**Exercise goal:** Which lines of the records below contain the word "Swanson"? Show each one.

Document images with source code
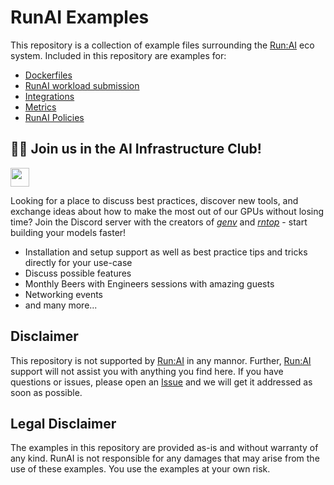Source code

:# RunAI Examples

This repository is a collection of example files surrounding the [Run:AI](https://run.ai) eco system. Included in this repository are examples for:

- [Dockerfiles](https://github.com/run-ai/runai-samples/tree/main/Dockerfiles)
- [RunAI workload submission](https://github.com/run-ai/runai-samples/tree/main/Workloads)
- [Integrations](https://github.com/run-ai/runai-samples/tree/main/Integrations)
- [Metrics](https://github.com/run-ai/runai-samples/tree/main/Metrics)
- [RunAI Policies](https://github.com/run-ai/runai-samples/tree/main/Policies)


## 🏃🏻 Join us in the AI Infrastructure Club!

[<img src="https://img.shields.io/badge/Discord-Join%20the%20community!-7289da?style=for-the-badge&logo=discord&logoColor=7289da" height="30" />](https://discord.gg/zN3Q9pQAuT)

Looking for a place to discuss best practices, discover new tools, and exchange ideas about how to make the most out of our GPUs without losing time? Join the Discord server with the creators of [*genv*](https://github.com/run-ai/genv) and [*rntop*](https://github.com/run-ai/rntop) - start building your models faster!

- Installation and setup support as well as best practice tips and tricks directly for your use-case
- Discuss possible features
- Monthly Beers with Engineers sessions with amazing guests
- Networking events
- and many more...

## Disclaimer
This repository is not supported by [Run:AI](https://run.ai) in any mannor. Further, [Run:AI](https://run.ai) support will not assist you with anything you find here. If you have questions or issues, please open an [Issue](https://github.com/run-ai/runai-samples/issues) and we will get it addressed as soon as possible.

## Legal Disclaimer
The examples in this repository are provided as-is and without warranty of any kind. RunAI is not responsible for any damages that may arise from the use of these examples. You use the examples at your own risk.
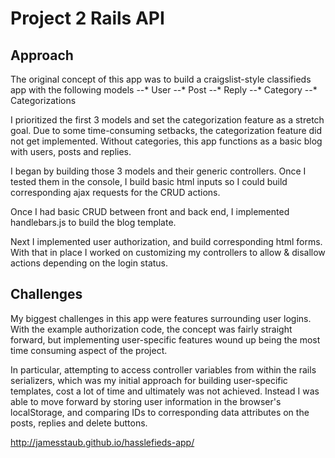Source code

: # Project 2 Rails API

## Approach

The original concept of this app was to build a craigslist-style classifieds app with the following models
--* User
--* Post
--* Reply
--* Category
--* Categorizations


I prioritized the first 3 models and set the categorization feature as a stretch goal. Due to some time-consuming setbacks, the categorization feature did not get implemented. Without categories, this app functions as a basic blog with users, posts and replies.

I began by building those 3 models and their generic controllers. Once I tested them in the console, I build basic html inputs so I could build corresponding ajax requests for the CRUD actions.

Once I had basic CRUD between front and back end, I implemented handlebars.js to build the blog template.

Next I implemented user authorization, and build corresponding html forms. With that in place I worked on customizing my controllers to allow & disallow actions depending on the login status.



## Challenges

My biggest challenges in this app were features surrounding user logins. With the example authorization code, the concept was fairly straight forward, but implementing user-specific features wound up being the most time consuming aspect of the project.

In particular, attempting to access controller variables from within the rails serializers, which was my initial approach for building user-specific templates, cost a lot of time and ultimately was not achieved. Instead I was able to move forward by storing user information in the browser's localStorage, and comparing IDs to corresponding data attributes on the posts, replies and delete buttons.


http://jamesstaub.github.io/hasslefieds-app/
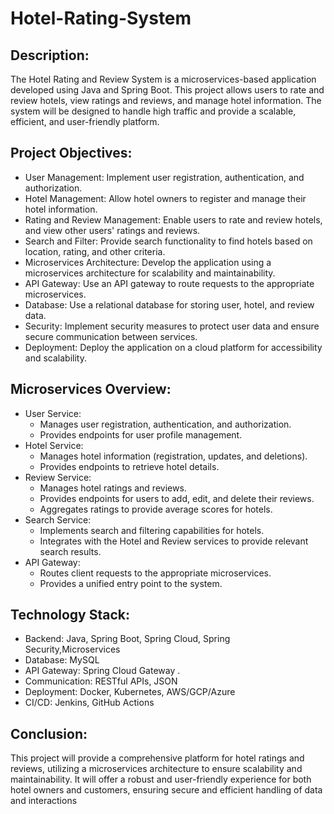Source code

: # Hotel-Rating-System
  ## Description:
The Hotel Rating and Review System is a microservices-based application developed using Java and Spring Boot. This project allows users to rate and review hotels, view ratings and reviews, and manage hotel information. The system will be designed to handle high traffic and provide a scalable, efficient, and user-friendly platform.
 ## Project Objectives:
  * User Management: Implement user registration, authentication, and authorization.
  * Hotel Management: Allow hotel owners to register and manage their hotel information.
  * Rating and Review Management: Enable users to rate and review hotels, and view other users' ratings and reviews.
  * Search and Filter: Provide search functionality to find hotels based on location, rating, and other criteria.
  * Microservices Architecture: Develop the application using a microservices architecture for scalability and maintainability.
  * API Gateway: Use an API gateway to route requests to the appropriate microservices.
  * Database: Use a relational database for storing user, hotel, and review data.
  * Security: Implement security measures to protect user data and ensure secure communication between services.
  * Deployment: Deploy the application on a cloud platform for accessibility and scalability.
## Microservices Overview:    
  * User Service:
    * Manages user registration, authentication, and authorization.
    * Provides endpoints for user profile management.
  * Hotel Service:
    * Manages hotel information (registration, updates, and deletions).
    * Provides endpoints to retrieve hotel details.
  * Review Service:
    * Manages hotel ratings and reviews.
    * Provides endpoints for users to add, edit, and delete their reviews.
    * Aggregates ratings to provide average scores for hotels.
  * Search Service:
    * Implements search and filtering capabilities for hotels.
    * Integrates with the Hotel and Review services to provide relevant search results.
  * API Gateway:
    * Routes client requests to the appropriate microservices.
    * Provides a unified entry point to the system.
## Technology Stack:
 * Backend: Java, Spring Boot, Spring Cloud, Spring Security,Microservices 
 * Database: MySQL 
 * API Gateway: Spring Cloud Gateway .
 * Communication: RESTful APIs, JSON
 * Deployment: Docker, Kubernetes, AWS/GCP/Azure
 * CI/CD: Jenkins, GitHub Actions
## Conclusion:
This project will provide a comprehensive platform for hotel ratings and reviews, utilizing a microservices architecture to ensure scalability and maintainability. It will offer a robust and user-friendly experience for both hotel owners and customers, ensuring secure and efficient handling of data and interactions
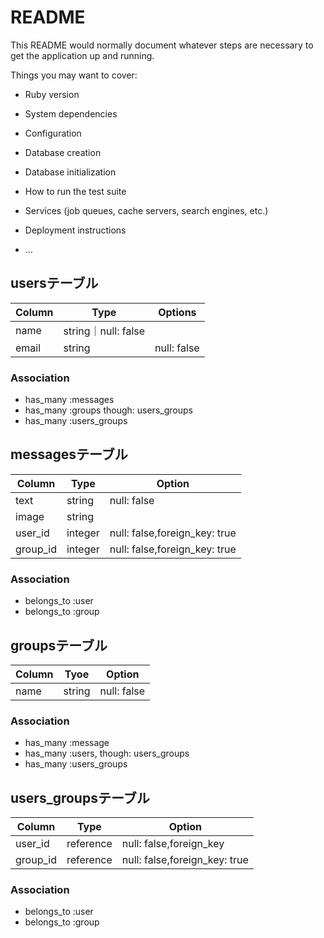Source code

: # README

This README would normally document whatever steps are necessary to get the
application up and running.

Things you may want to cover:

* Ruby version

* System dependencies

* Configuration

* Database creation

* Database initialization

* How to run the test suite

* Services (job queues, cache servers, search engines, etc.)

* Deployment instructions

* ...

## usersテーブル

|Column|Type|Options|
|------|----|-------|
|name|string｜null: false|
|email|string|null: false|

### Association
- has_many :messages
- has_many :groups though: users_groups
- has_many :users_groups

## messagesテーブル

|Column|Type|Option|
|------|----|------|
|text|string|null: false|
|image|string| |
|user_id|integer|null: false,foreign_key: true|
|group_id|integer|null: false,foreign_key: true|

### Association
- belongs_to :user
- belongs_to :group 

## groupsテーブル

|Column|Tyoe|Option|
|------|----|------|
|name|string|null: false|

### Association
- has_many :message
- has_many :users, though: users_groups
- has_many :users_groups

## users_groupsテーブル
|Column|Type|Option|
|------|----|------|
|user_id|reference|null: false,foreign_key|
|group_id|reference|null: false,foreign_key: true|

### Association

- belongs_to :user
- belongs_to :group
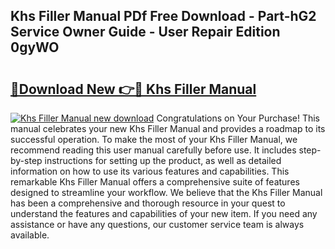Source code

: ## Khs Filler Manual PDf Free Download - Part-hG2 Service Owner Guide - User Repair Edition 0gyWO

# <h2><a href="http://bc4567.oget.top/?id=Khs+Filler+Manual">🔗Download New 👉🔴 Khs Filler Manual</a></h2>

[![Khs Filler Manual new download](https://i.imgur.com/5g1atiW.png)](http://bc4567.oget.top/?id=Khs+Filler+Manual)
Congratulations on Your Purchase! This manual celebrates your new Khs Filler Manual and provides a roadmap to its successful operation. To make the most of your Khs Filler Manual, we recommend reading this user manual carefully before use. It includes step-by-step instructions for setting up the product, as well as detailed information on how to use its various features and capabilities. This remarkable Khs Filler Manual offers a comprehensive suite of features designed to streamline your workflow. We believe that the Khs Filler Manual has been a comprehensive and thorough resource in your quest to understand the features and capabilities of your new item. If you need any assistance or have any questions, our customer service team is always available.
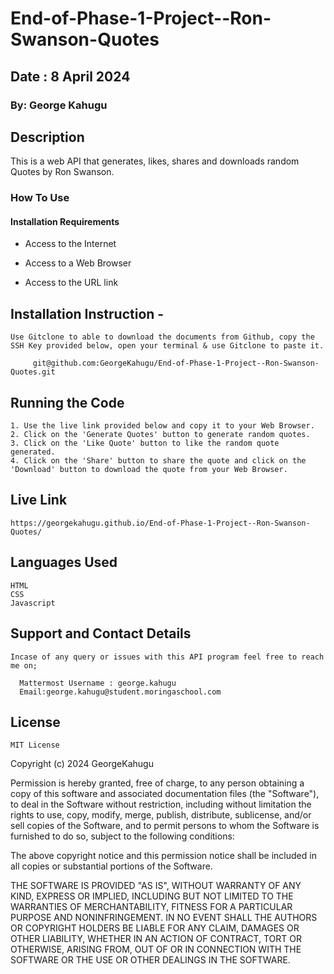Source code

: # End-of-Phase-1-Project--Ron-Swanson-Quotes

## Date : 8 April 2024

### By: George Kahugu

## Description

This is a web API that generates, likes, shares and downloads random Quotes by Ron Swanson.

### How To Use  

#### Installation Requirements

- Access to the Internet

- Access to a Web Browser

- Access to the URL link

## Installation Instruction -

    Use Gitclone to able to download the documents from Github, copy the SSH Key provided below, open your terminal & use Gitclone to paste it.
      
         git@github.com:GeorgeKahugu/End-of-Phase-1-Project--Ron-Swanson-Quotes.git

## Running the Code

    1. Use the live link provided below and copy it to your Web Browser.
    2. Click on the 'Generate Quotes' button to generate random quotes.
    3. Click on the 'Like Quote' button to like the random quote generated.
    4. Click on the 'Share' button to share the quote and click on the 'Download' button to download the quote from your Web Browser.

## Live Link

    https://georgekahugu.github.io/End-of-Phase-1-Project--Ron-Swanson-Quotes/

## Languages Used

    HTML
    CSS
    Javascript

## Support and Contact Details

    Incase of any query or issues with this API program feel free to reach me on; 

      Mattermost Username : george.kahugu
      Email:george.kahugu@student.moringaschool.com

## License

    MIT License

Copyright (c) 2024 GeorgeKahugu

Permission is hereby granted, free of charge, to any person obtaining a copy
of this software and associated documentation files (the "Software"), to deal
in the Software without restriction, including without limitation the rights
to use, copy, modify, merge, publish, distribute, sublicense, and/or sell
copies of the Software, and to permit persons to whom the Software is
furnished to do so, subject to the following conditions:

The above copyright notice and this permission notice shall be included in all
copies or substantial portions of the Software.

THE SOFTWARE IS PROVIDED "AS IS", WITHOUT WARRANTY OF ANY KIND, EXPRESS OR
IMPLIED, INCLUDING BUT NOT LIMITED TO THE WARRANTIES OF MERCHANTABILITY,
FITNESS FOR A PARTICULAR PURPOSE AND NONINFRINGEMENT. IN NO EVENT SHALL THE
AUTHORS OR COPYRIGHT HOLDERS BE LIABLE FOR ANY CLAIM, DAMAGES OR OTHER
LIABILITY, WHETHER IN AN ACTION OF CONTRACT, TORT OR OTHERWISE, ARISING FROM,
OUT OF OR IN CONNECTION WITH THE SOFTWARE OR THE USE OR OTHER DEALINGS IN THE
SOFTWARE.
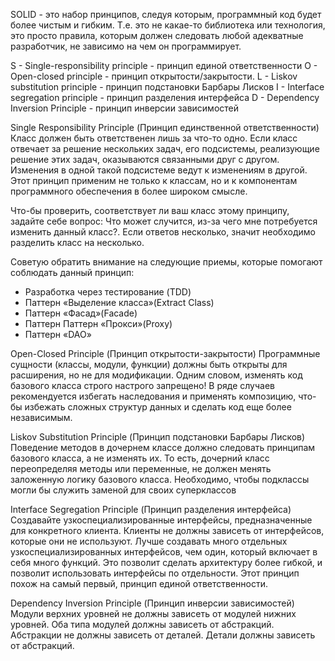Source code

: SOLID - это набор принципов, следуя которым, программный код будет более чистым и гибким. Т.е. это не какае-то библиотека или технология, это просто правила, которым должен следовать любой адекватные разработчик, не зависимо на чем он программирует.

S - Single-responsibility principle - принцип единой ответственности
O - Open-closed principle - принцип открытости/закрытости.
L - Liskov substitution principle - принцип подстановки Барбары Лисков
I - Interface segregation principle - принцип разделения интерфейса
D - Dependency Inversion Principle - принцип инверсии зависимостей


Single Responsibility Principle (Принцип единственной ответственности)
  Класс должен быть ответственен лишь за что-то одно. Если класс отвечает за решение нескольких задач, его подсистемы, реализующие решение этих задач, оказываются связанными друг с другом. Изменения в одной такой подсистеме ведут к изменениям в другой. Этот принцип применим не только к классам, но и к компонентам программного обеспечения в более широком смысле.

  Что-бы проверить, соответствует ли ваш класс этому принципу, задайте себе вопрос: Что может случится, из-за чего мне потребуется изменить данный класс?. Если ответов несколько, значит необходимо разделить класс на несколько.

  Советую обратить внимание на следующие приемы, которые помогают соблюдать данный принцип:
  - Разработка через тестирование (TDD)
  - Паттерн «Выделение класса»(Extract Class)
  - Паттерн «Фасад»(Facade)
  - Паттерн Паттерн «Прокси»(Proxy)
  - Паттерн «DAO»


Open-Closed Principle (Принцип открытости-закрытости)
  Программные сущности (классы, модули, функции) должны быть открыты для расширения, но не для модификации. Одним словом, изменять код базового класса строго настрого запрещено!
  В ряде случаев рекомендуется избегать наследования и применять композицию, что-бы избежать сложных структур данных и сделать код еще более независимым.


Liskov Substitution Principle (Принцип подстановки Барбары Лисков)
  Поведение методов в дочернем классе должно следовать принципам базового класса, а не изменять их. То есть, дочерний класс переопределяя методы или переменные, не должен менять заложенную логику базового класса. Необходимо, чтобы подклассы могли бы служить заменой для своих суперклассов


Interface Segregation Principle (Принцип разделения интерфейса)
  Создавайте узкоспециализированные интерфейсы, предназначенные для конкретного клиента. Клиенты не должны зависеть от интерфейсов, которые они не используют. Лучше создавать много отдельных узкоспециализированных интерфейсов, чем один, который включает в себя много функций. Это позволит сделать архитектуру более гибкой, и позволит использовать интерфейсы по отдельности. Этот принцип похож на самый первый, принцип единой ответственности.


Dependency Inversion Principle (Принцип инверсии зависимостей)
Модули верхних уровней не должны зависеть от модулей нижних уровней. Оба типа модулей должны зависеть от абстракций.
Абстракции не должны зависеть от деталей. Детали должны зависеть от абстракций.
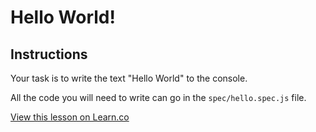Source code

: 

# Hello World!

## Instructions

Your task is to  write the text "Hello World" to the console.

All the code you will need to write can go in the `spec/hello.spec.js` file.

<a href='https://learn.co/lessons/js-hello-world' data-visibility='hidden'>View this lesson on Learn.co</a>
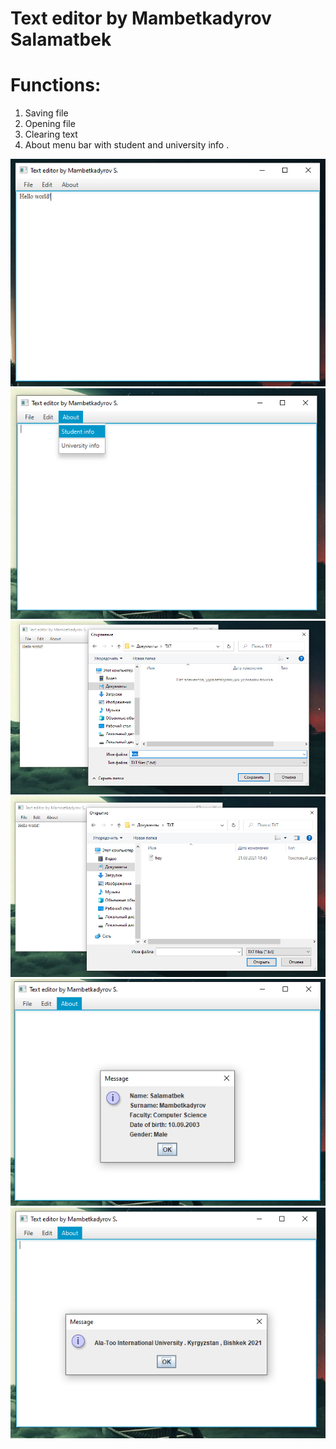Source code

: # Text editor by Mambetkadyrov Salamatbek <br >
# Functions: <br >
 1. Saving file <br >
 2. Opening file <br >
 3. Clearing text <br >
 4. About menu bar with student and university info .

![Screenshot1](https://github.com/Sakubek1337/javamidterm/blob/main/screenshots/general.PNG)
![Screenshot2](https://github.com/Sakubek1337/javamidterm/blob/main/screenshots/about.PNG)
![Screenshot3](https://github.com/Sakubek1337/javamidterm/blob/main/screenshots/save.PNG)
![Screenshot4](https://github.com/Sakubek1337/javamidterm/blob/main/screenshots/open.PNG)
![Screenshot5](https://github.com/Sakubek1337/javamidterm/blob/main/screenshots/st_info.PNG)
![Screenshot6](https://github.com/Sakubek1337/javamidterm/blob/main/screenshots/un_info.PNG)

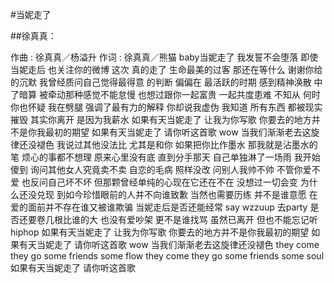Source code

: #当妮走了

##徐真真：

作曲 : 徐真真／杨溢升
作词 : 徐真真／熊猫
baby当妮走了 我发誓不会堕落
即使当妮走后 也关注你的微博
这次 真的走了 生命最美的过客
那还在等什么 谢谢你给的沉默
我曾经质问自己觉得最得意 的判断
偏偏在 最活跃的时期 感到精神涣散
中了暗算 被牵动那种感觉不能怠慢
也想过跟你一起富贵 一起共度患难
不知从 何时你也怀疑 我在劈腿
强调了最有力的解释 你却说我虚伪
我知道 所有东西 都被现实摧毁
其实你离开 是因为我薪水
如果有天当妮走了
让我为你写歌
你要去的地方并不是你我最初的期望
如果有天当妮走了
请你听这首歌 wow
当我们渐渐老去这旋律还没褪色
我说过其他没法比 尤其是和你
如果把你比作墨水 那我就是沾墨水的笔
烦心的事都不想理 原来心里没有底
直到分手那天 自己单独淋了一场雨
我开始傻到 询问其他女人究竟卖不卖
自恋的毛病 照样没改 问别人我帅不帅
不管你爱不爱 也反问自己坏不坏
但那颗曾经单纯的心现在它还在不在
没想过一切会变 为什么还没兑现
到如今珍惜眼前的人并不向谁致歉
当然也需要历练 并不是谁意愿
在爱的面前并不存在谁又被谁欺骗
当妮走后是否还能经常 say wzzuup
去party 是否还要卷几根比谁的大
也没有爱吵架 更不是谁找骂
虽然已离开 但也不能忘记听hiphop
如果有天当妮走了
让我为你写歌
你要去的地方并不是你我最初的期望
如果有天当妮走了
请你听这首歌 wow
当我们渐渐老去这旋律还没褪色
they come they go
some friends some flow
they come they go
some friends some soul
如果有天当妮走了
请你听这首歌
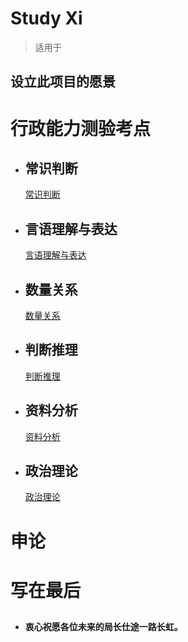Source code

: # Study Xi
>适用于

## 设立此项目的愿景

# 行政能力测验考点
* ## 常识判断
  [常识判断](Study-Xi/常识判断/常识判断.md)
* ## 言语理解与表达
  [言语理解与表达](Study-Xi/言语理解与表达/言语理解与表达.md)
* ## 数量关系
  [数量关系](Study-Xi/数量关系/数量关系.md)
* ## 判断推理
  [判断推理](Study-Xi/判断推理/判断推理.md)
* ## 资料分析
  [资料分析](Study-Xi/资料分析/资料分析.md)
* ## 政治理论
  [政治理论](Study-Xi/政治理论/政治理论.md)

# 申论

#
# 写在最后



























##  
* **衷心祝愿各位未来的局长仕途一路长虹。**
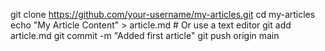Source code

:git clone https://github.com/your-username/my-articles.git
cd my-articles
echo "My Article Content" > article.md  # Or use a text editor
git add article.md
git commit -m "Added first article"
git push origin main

**Answer to this exercise:**
: # End-of-Phase-1-Project--Ron-Swanson-Quotes
This is a web API that generates, likes, shares and downloads random Quotes by Ron Swanson.
         git@github.com:GeorgeKahugu/End-of-Phase-1-Project--Ron-Swanson-Quotes.git
    https://georgekahugu.github.io/End-of-Phase-1-Project--Ron-Swanson-Quotes/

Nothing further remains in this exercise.